(Data records)
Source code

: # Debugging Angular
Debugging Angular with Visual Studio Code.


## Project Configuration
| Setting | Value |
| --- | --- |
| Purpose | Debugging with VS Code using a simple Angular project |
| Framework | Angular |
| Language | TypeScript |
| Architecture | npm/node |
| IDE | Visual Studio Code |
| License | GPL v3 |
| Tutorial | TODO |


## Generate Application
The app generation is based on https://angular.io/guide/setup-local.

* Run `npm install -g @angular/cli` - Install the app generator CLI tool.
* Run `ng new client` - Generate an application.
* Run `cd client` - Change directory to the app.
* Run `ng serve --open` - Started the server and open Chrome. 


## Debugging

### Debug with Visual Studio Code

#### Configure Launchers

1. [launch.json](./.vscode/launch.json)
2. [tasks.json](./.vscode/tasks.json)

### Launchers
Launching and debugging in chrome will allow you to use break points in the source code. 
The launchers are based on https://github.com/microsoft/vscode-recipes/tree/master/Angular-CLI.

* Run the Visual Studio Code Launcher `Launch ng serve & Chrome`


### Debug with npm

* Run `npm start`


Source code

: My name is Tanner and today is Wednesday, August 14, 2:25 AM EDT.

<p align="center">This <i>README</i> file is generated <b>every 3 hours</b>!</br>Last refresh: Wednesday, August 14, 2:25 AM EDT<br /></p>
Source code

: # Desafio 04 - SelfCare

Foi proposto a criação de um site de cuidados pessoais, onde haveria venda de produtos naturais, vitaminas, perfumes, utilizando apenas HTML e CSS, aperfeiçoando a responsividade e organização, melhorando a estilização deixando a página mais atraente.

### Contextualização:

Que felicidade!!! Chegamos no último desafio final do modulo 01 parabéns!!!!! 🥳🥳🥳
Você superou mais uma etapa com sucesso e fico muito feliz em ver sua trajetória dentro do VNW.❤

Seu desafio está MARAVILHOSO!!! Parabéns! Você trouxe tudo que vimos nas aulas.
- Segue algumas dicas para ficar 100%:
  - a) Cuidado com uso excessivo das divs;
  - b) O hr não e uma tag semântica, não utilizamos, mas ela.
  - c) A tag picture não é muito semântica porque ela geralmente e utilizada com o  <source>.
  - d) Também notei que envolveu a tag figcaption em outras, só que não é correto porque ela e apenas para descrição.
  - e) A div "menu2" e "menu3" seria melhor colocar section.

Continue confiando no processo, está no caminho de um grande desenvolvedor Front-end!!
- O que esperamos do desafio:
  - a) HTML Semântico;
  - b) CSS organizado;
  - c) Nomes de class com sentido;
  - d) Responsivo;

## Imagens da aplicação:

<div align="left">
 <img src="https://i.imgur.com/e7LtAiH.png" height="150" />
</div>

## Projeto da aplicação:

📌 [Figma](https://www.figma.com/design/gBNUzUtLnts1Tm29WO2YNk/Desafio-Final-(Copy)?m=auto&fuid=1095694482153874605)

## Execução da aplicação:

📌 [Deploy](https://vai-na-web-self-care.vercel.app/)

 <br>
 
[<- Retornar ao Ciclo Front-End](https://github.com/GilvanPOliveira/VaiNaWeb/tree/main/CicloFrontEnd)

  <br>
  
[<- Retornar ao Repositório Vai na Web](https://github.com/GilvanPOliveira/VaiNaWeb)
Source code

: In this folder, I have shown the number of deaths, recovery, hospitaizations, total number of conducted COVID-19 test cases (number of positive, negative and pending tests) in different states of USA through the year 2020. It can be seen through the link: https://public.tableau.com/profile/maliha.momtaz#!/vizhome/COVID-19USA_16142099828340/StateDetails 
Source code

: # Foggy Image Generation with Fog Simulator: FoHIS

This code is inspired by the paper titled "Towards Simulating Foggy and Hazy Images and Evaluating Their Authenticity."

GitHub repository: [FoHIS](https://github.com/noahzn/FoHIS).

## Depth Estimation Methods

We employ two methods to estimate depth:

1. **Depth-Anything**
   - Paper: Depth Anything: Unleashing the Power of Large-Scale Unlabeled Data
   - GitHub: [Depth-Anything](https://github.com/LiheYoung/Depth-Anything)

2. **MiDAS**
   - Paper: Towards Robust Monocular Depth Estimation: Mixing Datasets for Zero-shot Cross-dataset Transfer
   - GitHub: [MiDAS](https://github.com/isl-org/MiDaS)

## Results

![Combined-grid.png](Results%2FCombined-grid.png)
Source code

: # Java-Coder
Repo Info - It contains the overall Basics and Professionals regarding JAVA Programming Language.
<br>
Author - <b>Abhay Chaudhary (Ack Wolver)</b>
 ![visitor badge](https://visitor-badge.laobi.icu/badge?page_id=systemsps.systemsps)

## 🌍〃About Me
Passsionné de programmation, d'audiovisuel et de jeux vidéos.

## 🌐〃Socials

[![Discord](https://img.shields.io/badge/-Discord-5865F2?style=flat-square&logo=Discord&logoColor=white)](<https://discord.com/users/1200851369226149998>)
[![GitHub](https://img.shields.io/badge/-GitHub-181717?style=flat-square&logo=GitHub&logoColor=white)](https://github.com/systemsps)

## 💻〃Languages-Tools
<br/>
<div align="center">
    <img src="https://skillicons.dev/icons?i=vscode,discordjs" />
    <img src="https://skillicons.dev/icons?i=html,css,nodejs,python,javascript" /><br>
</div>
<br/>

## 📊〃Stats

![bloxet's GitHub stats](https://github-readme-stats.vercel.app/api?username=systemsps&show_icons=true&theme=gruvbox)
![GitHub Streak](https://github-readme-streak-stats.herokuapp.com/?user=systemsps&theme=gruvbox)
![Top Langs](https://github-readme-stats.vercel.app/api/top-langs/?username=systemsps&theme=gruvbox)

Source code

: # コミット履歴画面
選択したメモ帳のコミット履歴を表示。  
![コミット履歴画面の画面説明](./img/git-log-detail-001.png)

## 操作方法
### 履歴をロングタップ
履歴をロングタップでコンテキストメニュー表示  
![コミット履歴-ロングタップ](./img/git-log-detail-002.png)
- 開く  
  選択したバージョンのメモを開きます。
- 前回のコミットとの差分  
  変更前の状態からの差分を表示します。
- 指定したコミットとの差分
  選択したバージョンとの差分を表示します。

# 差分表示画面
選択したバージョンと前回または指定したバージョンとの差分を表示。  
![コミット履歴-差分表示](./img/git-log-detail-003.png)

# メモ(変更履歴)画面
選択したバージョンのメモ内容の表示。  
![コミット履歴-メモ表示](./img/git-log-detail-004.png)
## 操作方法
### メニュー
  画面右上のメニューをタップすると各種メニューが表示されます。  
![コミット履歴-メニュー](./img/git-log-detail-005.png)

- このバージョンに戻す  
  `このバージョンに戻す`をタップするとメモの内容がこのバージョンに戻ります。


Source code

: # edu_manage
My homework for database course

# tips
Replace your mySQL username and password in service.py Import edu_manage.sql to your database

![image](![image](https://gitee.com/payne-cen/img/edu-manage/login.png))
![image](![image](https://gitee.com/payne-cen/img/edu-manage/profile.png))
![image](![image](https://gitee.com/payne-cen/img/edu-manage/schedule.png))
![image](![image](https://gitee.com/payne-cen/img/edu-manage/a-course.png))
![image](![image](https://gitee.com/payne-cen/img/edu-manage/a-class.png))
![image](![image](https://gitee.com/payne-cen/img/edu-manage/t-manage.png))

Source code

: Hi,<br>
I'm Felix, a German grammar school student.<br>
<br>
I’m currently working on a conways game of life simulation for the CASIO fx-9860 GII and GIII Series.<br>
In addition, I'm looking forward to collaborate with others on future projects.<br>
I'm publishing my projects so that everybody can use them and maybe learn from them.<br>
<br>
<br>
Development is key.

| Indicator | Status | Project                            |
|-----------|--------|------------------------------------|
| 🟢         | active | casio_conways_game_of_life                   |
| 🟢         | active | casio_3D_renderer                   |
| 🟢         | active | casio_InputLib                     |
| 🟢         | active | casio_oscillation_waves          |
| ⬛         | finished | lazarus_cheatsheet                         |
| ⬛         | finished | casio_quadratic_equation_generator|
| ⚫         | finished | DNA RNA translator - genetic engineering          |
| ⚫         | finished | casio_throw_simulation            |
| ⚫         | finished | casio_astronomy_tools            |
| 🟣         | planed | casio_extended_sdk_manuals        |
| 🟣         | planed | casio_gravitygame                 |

WHAT YOU NEED TO DO>
Where a line above holds the string "Retornar", copy that line.

OUTPUT BELOW>
[<- Retornar ao Ciclo Front-End](https://github.com/GilvanPOliveira/VaiNaWeb/tree/main/CicloFrontEnd)
[<- Retornar ao Repositório Vai na Web](https://github.com/GilvanPOliveira/VaiNaWeb)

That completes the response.